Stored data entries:
Segment Open
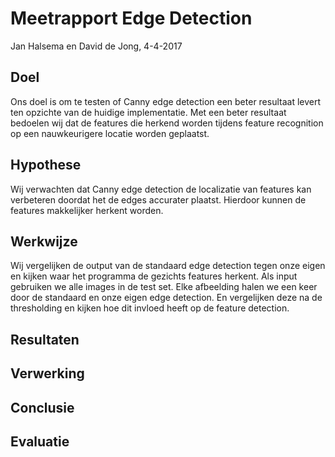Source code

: 
# Meetrapport Edge Detection

Jan Halsema en David de Jong, 4-4-2017

## Doel

Ons doel is om te testen of Canny edge detection een beter resultaat levert ten opzichte van de huidige implementatie. Met een beter resultaat bedoelen wij dat de features die herkend worden tijdens feature recognition op een nauwkeurigere locatie worden geplaatst.

## Hypothese

Wij verwachten dat Canny edge detection de localizatie van features kan verbeteren doordat het de edges accurater plaatst. Hierdoor kunnen de features makkelijker herkent worden.

## Werkwijze

Wij vergelijken de output van de standaard edge detection tegen onze eigen en kijken waar het programma de gezichts features herkent. Als input gebruiken we alle images in de test set. Elke afbeelding halen we een keer door de standaard en onze eigen edge detection. En vergelijken deze na de thresholding en kijken hoe dit invloed heeft op de feature detection.

## Resultaten


## Verwerking

## Conclusie

## Evaluatie
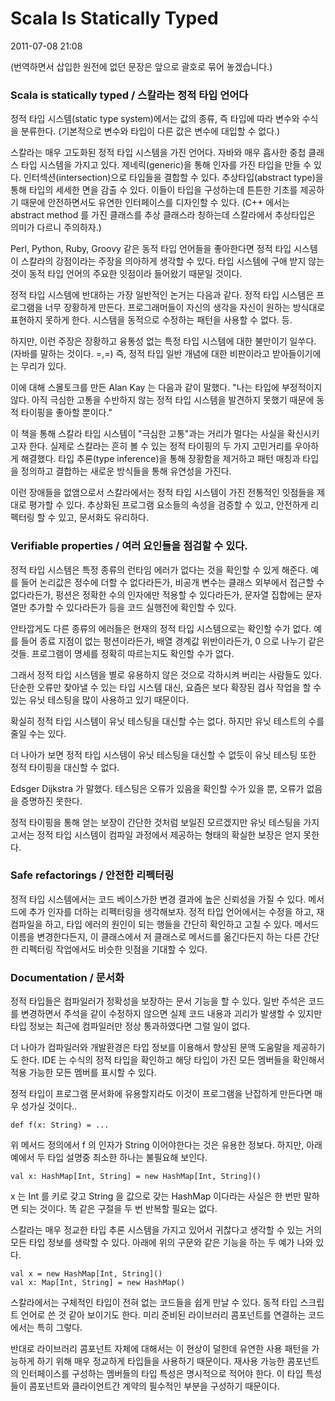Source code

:# Scala Is Statically Typed

2011-07-08 21:08

(번역하면서 삽입한 원전에 없던 문장은 앞으로 괄호로 묶어 놓겠습니다.)

### Scala is statically typed / 스칼라는 정적 타입 언어다

정적 타입 시스템(static type system)에서는 값의 종류, 즉 타입에 따라 변수와 수식을 분류한다.
(기본적으로 변수와 타입이 다른 값은 변수에 대입할 수 없다.)

스칼라는 매우 고도화된 정적 타입 시스템을 가진 언어다.
자바와 매우 흡사한 중첩 클래스 타입 시스템을 가지고 있다.
제네릭(generic)을 통해 인자를 가진 타입을 만들 수 있다.
인터섹션(intersection)으로 타입들을 결합할 수 있다.
추상타입(abstract type)을 통해 타입의 세세한 면을 감출 수 있다.
이들이 타입을 구성하는데 튼튼한 기초를 제공하기 때문에
안전하면서도 유연한 인터페이스를 디자인할 수 있다.
(C++ 에서는 abstract method 를 가진 클래스를 추상 클래스라 칭하는데 스칼라에서 추상타입은 의미가 다르니 주의하자.)

Perl, Python, Ruby, Groovy 같은 동적 타입 언어들을 좋아한다면
정적 타입 시스템이 스칼라의 강점이라는 주장을 의아하게 생각할 수 있다.
타입 시스템에 구애 받지 않는 것이 동적 타입 언어의 주요한 잇점이라 들어왔기 때문일 것이다.

정적 타입 시스템에 반대하는 가장 일반적인 논거는 다음과 같다.
정적 타입 시스템은 프로그램을 너무 장황하게 만든다.
프로그래머들이 자신의 생각을 자신이 원하는 방식대로 표현하지 못하게 한다.
시스템을 동적으로 수정하는 패턴을 사용할 수 없다. 등.

하지만, 이런 주장은 장황하고 융통성 없는 특정 타입 시스템에 대한 불만이기 일쑤다. (자바를 말하는 것이다. =,=)
즉, 정적 타입 일반 개념에 대한 비판이라고 받아들이기에는 무리가 있다.

이에 대해 스몰토크를 만든 Alan Kay 는 다음과 같이 말했다.
"나는 타입에 부정적이지 않다. 아직 극심한 고통을 수반하지 않는 정적 타입 시스템을 발견하지 못했기 때문에 동적 타이핑을 좋아할 뿐이다."

이 책을 통해 스칼라 타입 시스템이 "극심한 고통"과는 거리가 멀다는 사실을 확신시키고자 한다.
실제로 스칼라는 흔히 볼 수 있는 정적 타이핑의 두 가지 고민거리를 우아하게 해결했다.
타입 추론(type inference)을 통해 장황함을 제거하고 패턴 매칭과 타입을 정의하고 결합하는 새로운 방식들을 통해 유연성을 가진다.

이런 장애들을 없앰으로서 스칼라에서는 정적 타입 시스템이 가진 전통적인 잇점들을 제대로 평가할 수 있다.
추상화된 프로그램 요소들의 속성을 검증할 수 있고, 안전하게 리펙터링 할 수 있고, 문서화도 유리하다.


### Verifiable properties / 여러 요인들을 점검할 수 있다.

정적 타입 시스템은 특정 종류의 런타임 에러가 없다는 것을 확인할 수 있게 해준다.
예를 들어 논리값은 정수에 더할 수 없다라든가,
비공개 변수는 클래스 외부에서 접근할 수 없다라든가,
펑션은 정확한 수의 인자에만 적용할 수 있다라든가,
문자열 집합에는 문자열만 추가할 수 있다라든가 등을 코드 실행전에 확인할 수 있다.

안타깝게도 다른 종류의 에러들은 현재의 정적 타입 시스템으로는 확인할 수가 없다.
예를 들어 종료 지점이 없는 펑션이라든가, 배열 경계값 위반이라든가, 0 으로 나누기 같은 것들.
프로그램이 명세를 정확히 따르는지도 확인할 수가 없다.

그래서 정적 타입 시스템을 별로 유용하지 않은 것으로 각하시켜 버리는 사람들도 있다.
단순한 오류만 찾아낼 수 있는 타입 시스템 대신, 요즘은 보다 확장된 검사 작업을 할 수 있는 유닛 테스팅을 많이 사용하고 있기 때문이다.

확실히 정적 타입 시스템이 유닛 테스팅을 대신할 수는 없다.
하지만 유닛 테스트의 수를 줄일 수는 있다.

더 나아가 보면 정적 타입 시스템이 유닛 테스팅을 대신할 수 없듯이
유닛 테스팅 또한 정적 타이핑을 대신할 수 없다.

Edsger Dijkstra 가 말했다.
테스팅은 오류가 있음을 확인할 수가 있을 뿐, 오류가 없음을 증명하진 못한다.

정적 타이핑을 통해 얻는 보장이 간단한 것처럼 보일진 모르겠지만
유닛 테스팅을 가지고서는 정적 타입 시스템이 컴파일 과정에서 제공하는 형태의 확실한 보장은 얻지 못한다.


### Safe refactorings / 안전한 리펙터링

정적 타입 시스템에서는 코드 베이스가한 변경 결과에 높은 신뢰성을 가질 수 있다.
메서드에 추가 인자를 더하는 리펙터링을 생각해보자.
정적 타입 언어에서는 수정을 하고, 재컴파일을 하고, 타입 에러의 원인이 되는 행들을 간단히 확인하고 고칠 수 있다.
메서드 이름을 변경한다든지, 이 클래스에서 저 클래스로 메서드를 옮긴다든지 하는 다른 간단한 리펙터링 작업에서도 비슷한 잇점을 기대할 수 있다.


### Documentation / 문서화

정적 타입들은 컴파일러가 정확성을 보장하는 문서 기능을 할 수 있다.
일반 주석은 코드를 변경하면서 주석을 같이 수정하지 않으면 실제 코드 내용과 괴리가 발생할 수 있지만
타입 정보는 최근에 컴파일러만 정상 통과하였다면 그럴 일이 없다.

더 나아가 컴파일러와 개발환경은 타입 정보를 이용해서 향상된 문맥 도움말을 제공하기도 한다.
IDE 는 수식의 정적 타입을 확인하고 해당 타입이 가진 모든 멤버들을 확인해서 적용 가능한 모든 멤버를 표시할 수 있다.

정적 타입이 프로그램 문서화에 유용할지라도 이것이 프로그램을 난잡하게 만든다면 매우 성가실 것이다..

	def f(x: String) = ...

위 메서드 정의에서 f 의 인자가 String 이어야한다는 것은 유용한 정보다.
하지만, 아래 예에서 두 타입 설명중 최소한 하나는 불필요해 보인다.

	val x: HashMap[Int, String] = new HashMap[Int, String]()

x 는 Int 를 키로 갖고 String 을 값으로 갖는 HashMap 이다라는 사실은 한 번만 말하면 되는 것이다.
똑 같은 구절을 두 번 반복할 필요는 없다.

스칼라는 매우 정교한 타입 추론 시스템을 가지고 있어서 귀찮다고 생각할 수 있는 거의 모든 타입 정보를 생락할 수 있다.
아래에 위의 구문와 같은 기능을 하는 두 예가 나와 있다.

	val x = new HashMap[Int, String]()
	val x: Map[Int, String] = new HashMap()

스칼라에서는 구체적인 타입이 전혀 없는 코드들을 쉽게 만날 수 있다.
동적 타입 스크립트 언어로 쓴 것 같아 보이기도 한다.
미리 준비된 라이브러리 콤포넌트를 연결하는 코드에서는 특히 그렇다.

반대로 라이브러리 콤포넌트 자체에 대해서는 이 현상이 덜한데
유연한 사용 패턴을 가능하게 하기 위해 매우 정교하게 타입들을 사용하기 때문이다.
재사용 가능한 콤포넌트의 인터페이스를 구성하는 멤버들의 타입 특성은 명시적으로 적어야 한다.
이 타입 특성들이 콤포넌트와 클라이언트간 계약의 필수적인 부분을 구성하기 때문이다.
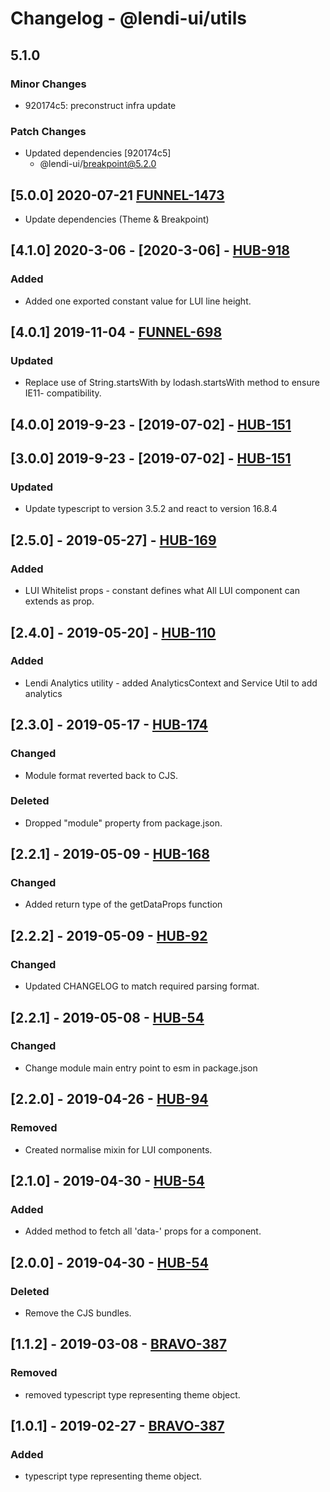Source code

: # Changelog - @lendi-ui/utils

## 5.1.0

### Minor Changes

- 920174c5: preconstruct infra update

### Patch Changes

- Updated dependencies [920174c5]
  - @lendi-ui/breakpoint@5.2.0

## [5.0.0] 2020-07-21 [FUNNEL-1473](https://creditandfinance.atlassian.net/browse/FUNNEL-1473)

- Update dependencies (Theme & Breakpoint)

## [4.1.0] 2020-3-06 - [2020-3-06] - [HUB-918](https://creditandfinance.atlassian.net/browse/HUB-918)

### Added

- Added one exported constant value for LUI line height.

## [4.0.1] 2019-11-04 - [FUNNEL-698](https://creditandfinance.atlassian.net/browse/FUNNEL-698)

### Updated

- Replace use of String.startsWith by lodash.startsWith method to ensure IE11- compatibility.

## [4.0.0] 2019-9-23 - [2019-07-02] - [HUB-151](https://creditandfinance.atlassian.net/browse/HUB-151)

## [3.0.0] 2019-9-23 - [2019-07-02] - [HUB-151](https://creditandfinance.atlassian.net/browse/HUB-151)

### Updated

- Update typescript to version 3.5.2 and react to version 16.8.4

## [2.5.0] - 2019-05-27] - [HUB-169](https://creditandfinance.atlassian.net/browse/HUB-169)

### Added

- LUI Whitelist props - constant defines what All LUI component can extends as prop.

## [2.4.0] - 2019-05-20] - [HUB-110](https://creditandfinance.atlassian.net/browse/HUB-110)

### Added

- Lendi Analytics utility - added AnalyticsContext and Service Util to add analytics

## [2.3.0] - 2019-05-17 - [HUB-174](https://creditandfinance.atlassian.net/browse/HUB-174)

### Changed

- Module format reverted back to CJS.

### Deleted

- Dropped "module" property from package.json.

## [2.2.1] - 2019-05-09 - [HUB-168](https://creditandfinance.atlassian.net/browse/HUB-168)

### Changed

- Added return type of the getDataProps function

## [2.2.2] - 2019-05-09 - [HUB-92](https://creditandfinance.atlassian.net/browse/HUB-92)

### Changed

- Updated CHANGELOG to match required parsing format.

## [2.2.1] - 2019-05-08 - [HUB-54](https://creditandfinance.atlassian.net/browse/HUB-54)

### Changed

- Change module main entry point to esm in package.json

## [2.2.0] - 2019-04-26 - [HUB-94](https://creditandfinance.atlassian.net/browse/HUB-94)

### Removed

- Created normalise mixin for LUI components.

## [2.1.0] - 2019-04-30 - [HUB-54](https://creditandfinance.atlassian.net/browse/HUB-54)

### Added

- Added method to fetch all 'data-' props for a component.

## [2.0.0] - 2019-04-30 - [HUB-54](https://creditandfinance.atlassian.net/browse/HUB-54)

### Deleted

- Remove the CJS bundles.

## [1.1.2] - 2019-03-08 - [BRAVO-387](https://creditandfinance.atlassian.net/browse/BRAVO-387)

### Removed

- removed typescript type representing theme object.

## [1.0.1] - 2019-02-27 - [BRAVO-387](https://creditandfinance.atlassian.net/browse/BRAVO-387)

### Added

- typescript type representing theme object.

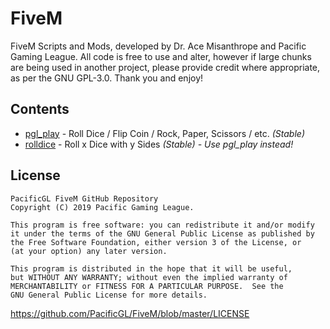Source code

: # FiveM
FiveM Scripts and Mods, developed by Dr. Ace Misanthrope and Pacific Gaming League. All code is free to use and alter, however if large chunks are being used in another project, please provide credit where appropriate, as per the GNU GPL-3.0. Thank you and enjoy!

## Contents
* [pgl_play](https://github.com/PacificGL/FiveM/tree/master/pgl_play) - Roll Dice / Flip Coin / Rock, Paper, Scissors / etc. *(Stable)*
* [rolldice](https://github.com/PacificGL/FiveM/tree/master/rolldice) - Roll x Dice with y Sides *(Stable) - Use pgl_play instead!*

## License
    PacificGL FiveM GitHub Repository
    Copyright (C) 2019 Pacific Gaming League.

    This program is free software: you can redistribute it and/or modify
    it under the terms of the GNU General Public License as published by
    the Free Software Foundation, either version 3 of the License, or
    (at your option) any later version.

    This program is distributed in the hope that it will be useful,
    but WITHOUT ANY WARRANTY; without even the implied warranty of
    MERCHANTABILITY or FITNESS FOR A PARTICULAR PURPOSE.  See the
    GNU General Public License for more details.
https://github.com/PacificGL/FiveM/blob/master/LICENSE
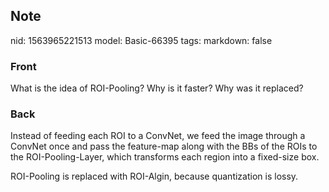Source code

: ## Note
nid: 1563965221513
model: Basic-66395
tags: 
markdown: false

### Front
What is the idea of ROI-Pooling? Why is it faster? Why was it replaced?

### Back
Instead of feeding each ROI to a ConvNet, we feed the image through
a ConvNet once and pass the feature-map along with the BBs of the
ROIs to the ROI-Pooling-Layer, which transforms each region into a
fixed-size box.
<div>
  ROI-Pooling is replaced with ROI-Algin, because quantization is
  lossy.
</div>
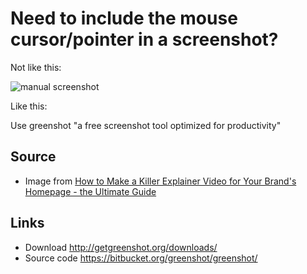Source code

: ﻿# Need to include the mouse cursor/pointer in a screenshot?

Not like this:

![manual screenshot](screenshots.jpg)

Like this:

Use greenshot "a free screenshot tool optimized for productivity"

## Source

- Image from [How to Make a Killer Explainer Video for Your Brand's Homepage - the Ultimate Guide](https://librisblog.photoshelter.com/how-to-use-video-marketing-brand-website/)

## Links

- Download http://getgreenshot.org/downloads/
- Source code https://bitbucket.org/greenshot/greenshot/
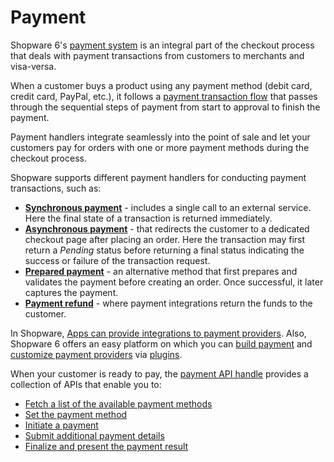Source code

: # Payment

Shopware 6's [payment system](https://developer.shopware.com/docs/concepts/commerce/checkout-concept/payments) is an integral part of the checkout process that deals with payment transactions from customers to merchants and visa-versa.

When a customer buys a product using any payment method (debit card, credit card, PayPal, etc.), it follows a [payment transaction flow](https://developer.shopware.com/docs/concepts/commerce/checkout-concept/payments#payment-flow) that passes through the sequential steps of payment from start to approval to finish the payment.

Payment handlers integrate seamlessly into the point of sale and let your customers pay for orders with one or more payment methods during the checkout process.

Shopware supports different payment handlers for conducting payment transactions, such as:

 * [**Synchronous payment**](https://developer.shopware.com/docs/guides/plugins/apps/payment#synchronous-payments) - includes a single call to an external service. Here the final state of a transaction is returned immediately.
 * [**Asynchronous payment**](https://developer.shopware.com/docs/guides/plugins/apps/payment#asynchronous-payments) - that redirects the customer to a dedicated checkout page after placing an order. Here the transaction may first return a *Pending* status before returning a final status indicating the success or failure of the transaction request.
 * [**Prepared payment**](https://developer.shopware.com/docs/guides/plugins/apps/payment#prepared-payments) - an alternative method that first prepares and validates the payment before creating an order. Once successful, it later captures the payment.
 * [**Payment refund**](https://developer.shopware.com/docs/guides/plugins/apps/payment#refund) - where payment integrations return the funds to the customer.

In Shopware, [Apps can provide integrations to payment providers](https://developer.shopware.com/docs/concepts/extensions/apps-concept#integrate-payment-providers). Also, Shopware 6 offers an easy platform on which you can [build payment](https://developer.shopware.com/docs/guides/plugins/plugins/checkout/payment/add-payment-plugin) and [customize payment providers](https://developer.shopware.com/docs/guides/plugins/plugins/checkout/payment/customize-payment-provider) via [plugins](https://developer.shopware.com/docs/guides/plugins/plugins/checkout/payment).

When your customer is ready to pay, the [payment API handle](https://shopware.stoplight.io/docs/store-api/8218801e50fe5-handling-the-payment) provides a collection of APIs that enable you to:

* [Fetch a list of the available payment methods](https://shopware.stoplight.io/docs/store-api/7d24156ae6242-loads-all-available-payment-methods)
* [Set the payment method](https://shopware.stoplight.io/docs/store-api/8218801e50fe5-handling-the-payment#set-the-payment-method)
* [Initiate a payment](https://shopware.stoplight.io/docs/store-api/8218801e50fe5-handling-the-payment#initiate-the-payment)
* [Submit additional payment details](https://shopware.stoplight.io/docs/store-api/8218801e50fe5-handling-the-payment#transmit-additional-payment-details)
* [Finalize and present the payment result](https://developer.shopware.com/docs/resources/references/app-reference/payment-reference)
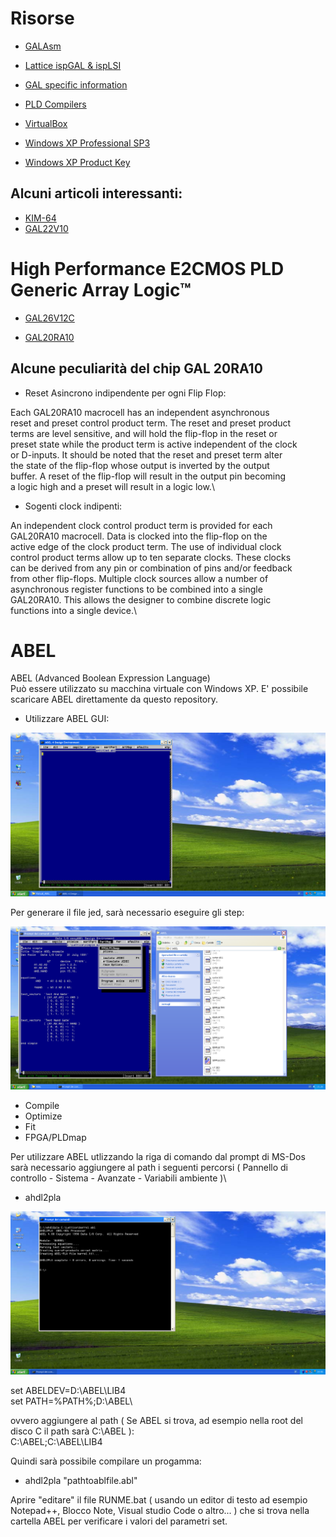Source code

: # Risorse

- [GALAsm](https://github.com/daveho/GALasm)
- [Lattice ispGAL & ispLSI](https://www.ythiee.com/2023/01/08/lattice-ispgal-isplsi/)
- [GAL specific information](https://www.ythiee.com/2021/06/06/gal-specific-information/)
- [PLD Compilers](https://www.ythiee.com/2021/06/06/pld-compilers/)

- [VirtualBox](https://www.virtualbox.org/)
- [Windows XP Professional SP3](https://archive.org/details/WinXPProSP3x86)
- [Windows XP Product Key](https://github.com/Fuwn/xp)



## Alcuni articoli interessanti:
- [KIM-64](https://www.ythiee.com/2025/01/05/kim-64/)
- [GAL22V10](https://www.ythiee.com/tag/gal22v10/)

# High Performance E2CMOS PLD Generic Array Logic™

- [GAL26V12C](https://github.com/LucaEstiva/Hobby_8088_PC/blob/main/GAL/26CV12.PDF)

- [GAL20RA10](https://github.com/LucaEstiva/Hobby_8088_PC/blob/main/GAL/GAL20RA10.PDF)

## Alcune peculiarità del chip GAL 20RA10

- Reset Asincrono indipendente per ogni Flip Flop:

Each GAL20RA10 macrocell has an independent asynchronous\
reset and preset control product term. The reset and preset product\
terms are level sensitive, and will hold the flip-flop in the reset or\
preset state while the product term is active independent of the clock\
or D-inputs. It should be noted that the reset and preset term alter\
the state of the flip-flop whose output is inverted by the output\
buffer. A reset of the flip-flop will result in the output pin becoming\
a logic high and a preset will result in a logic low.\

- Sogenti clock indipenti:

An independent clock control product term is provided for each\
GAL20RA10 macrocell. Data is clocked into the flip-flop on the\
active edge of the clock product term. The use of individual clock\
control product terms allow up to ten separate clocks. These clocks\
can be derived from any pin or combination of pins and/or feedback\
from other flip-flops. Multiple clock sources allow a number of\
asynchronous register functions to be combined into a single\
GAL20RA10. This allows the designer to combine discrete logic\
functions into a single device.\

# ABEL
ABEL (Advanced Boolean Expression Language)\
Può essere utilizzato su macchina virtuale con Windows XP.
E' possibile scaricare ABEL direttamente da questo repository.

- Utilizzare ABEL GUI:

![alt text](https://github.com/LucaEstiva/Hobby_8088_PC/blob/main/Images/ABEL/VirtualBox_Win_XP_ABEL_1.png?raw=true "ABEL ON XP")

Per generare il file jed, sarà necessario eseguire gli step:

![alt text](https://github.com/LucaEstiva/Hobby_8088_PC/blob/main/Images/ABEL/VirtualBox_Win_XP_ABEL_2.png?raw=true "ABEL COMPILE")

- Compile
- Optimize
- Fit
- FPGA/PLDmap

Per utilizzare ABEL utlizzando la riga di comando dal prompt di MS-Dos sarà necessario aggiungere al path i seguenti percorsi ( Pannello di controllo - Sistema - Avanzate - Variabili ambiente )\

- ahdl2pla

![alt text](https://github.com/LucaEstiva/Hobby_8088_PC/blob/main/Images/ABEL/VirtualBox_Win_XP_ABEL.png?raw=true "ABEL ON XP")

set ABELDEV=D:\ABEL\LIB4\
set PATH=%PATH%;D:\ABEL\

ovvero aggiungere al path ( Se ABEL si trova, ad esempio nella root del disco C il path sarà C:\ABEL ):\
C:\ABEL;C:\ABEL\LIB4

Quindi sarà possibile compilare un progamma:

- ahdl2pla "pathtoablfile.abl"

Aprire "editare" il file RUNME.bat ( usando un editor di testo ad esempio Notepad++, Blocco Note, Visual studio Code o altro... ) che si trova nella cartella ABEL per verificare i valori del parametri set.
Segment Closed
▶ [Task prompt]: One stretch of the lines above is wanted, from the line that contains "시스템을 동적으로 수정하는 패턴을 사용할 수 없다. 등." through the line that contains "정적 타이핑을 통해 얻는 보장이 간단한 것처럼 보일진 모르겠지만". Output it exactly.

▶ [Answer to the problem]:
시스템을 동적으로 수정하는 패턴을 사용할 수 없다. 등.

하지만, 이런 주장은 장황하고 융통성 없는 특정 타입 시스템에 대한 불만이기 일쑤다. (자바를 말하는 것이다. =,=)
즉, 정적 타입 일반 개념에 대한 비판이라고 받아들이기에는 무리가 있다.

이에 대해 스몰토크를 만든 Alan Kay 는 다음과 같이 말했다.
"나는 타입에 부정적이지 않다. 아직 극심한 고통을 수반하지 않는 정적 타입 시스템을 발견하지 못했기 때문에 동적 타이핑을 좋아할 뿐이다."

이 책을 통해 스칼라 타입 시스템이 "극심한 고통"과는 거리가 멀다는 사실을 확신시키고자 한다.
실제로 스칼라는 흔히 볼 수 있는 정적 타이핑의 두 가지 고민거리를 우아하게 해결했다.
타입 추론(type inference)을 통해 장황함을 제거하고 패턴 매칭과 타입을 정의하고 결합하는 새로운 방식들을 통해 유연성을 가진다.

이런 장애들을 없앰으로서 스칼라에서는 정적 타입 시스템이 가진 전통적인 잇점들을 제대로 평가할 수 있다.
추상화된 프로그램 요소들의 속성을 검증할 수 있고, 안전하게 리펙터링 할 수 있고, 문서화도 유리하다.


### Verifiable properties / 여러 요인들을 점검할 수 있다.

정적 타입 시스템은 특정 종류의 런타임 에러가 없다는 것을 확인할 수 있게 해준다.
예를 들어 논리값은 정수에 더할 수 없다라든가,
비공개 변수는 클래스 외부에서 접근할 수 없다라든가,
펑션은 정확한 수의 인자에만 적용할 수 있다라든가,
문자열 집합에는 문자열만 추가할 수 있다라든가 등을 코드 실행전에 확인할 수 있다.

안타깝게도 다른 종류의 에러들은 현재의 정적 타입 시스템으로는 확인할 수가 없다.
예를 들어 종료 지점이 없는 펑션이라든가, 배열 경계값 위반이라든가, 0 으로 나누기 같은 것들.
프로그램이 명세를 정확히 따르는지도 확인할 수가 없다.

그래서 정적 타입 시스템을 별로 유용하지 않은 것으로 각하시켜 버리는 사람들도 있다.
단순한 오류만 찾아낼 수 있는 타입 시스템 대신, 요즘은 보다 확장된 검사 작업을 할 수 있는 유닛 테스팅을 많이 사용하고 있기 때문이다.

확실히 정적 타입 시스템이 유닛 테스팅을 대신할 수는 없다.
하지만 유닛 테스트의 수를 줄일 수는 있다.

더 나아가 보면 정적 타입 시스템이 유닛 테스팅을 대신할 수 없듯이
유닛 테스팅 또한 정적 타이핑을 대신할 수 없다.

Edsger Dijkstra 가 말했다.
테스팅은 오류가 있음을 확인할 수가 있을 뿐, 오류가 없음을 증명하진 못한다.

정적 타이핑을 통해 얻는 보장이 간단한 것처럼 보일진 모르겠지만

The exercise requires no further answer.